# [Description of the task]
Copy out each line from the material where the word "following" is found.
● ● ● ●
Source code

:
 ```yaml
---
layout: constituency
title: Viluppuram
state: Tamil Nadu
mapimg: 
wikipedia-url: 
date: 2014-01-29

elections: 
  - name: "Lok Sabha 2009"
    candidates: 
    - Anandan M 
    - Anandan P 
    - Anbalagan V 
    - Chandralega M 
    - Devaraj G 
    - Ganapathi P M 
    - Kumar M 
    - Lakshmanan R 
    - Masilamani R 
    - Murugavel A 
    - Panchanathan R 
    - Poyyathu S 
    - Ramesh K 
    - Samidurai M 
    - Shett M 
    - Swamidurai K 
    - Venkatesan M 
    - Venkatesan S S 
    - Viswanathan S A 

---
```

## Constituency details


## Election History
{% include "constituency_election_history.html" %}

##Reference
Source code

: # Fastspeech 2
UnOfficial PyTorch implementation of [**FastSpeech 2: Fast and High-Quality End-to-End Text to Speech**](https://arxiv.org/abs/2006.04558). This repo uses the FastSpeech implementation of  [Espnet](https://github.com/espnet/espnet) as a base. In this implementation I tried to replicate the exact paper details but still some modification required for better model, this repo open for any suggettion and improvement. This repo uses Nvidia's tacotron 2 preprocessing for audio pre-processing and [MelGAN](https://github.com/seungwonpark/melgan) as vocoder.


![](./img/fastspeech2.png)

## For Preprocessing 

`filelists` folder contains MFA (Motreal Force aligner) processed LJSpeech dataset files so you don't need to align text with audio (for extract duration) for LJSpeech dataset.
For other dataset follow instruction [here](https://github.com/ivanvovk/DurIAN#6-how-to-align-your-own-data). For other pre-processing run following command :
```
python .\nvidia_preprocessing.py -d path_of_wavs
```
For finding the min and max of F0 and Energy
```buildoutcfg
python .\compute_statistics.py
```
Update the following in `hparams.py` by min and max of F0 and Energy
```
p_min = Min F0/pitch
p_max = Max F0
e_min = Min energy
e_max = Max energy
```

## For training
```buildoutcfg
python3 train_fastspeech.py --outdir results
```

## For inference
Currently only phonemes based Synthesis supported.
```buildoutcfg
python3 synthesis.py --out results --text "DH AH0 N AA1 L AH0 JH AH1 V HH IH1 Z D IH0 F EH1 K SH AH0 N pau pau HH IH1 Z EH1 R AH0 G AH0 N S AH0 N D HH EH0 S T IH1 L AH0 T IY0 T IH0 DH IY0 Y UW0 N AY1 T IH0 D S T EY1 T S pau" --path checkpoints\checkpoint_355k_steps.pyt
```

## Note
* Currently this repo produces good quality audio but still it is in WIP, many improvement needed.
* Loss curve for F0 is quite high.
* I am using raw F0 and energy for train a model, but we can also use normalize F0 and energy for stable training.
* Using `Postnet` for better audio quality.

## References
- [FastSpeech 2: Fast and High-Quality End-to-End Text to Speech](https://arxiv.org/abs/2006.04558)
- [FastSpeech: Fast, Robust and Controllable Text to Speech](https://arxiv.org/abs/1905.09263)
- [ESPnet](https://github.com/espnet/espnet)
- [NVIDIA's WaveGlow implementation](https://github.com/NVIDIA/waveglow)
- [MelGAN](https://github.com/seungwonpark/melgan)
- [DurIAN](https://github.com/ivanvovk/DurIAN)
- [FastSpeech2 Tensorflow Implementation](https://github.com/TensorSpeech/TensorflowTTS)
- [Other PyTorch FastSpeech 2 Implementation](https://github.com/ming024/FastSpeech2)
● ● ● ●
# [Output of the exercise]
For other dataset follow instruction [here](https://github.com/ivanvovk/DurIAN#6-how-to-align-your-own-data). For other pre-processing run following command :
Update the following in `hparams.py` by min and max of F0 and Energy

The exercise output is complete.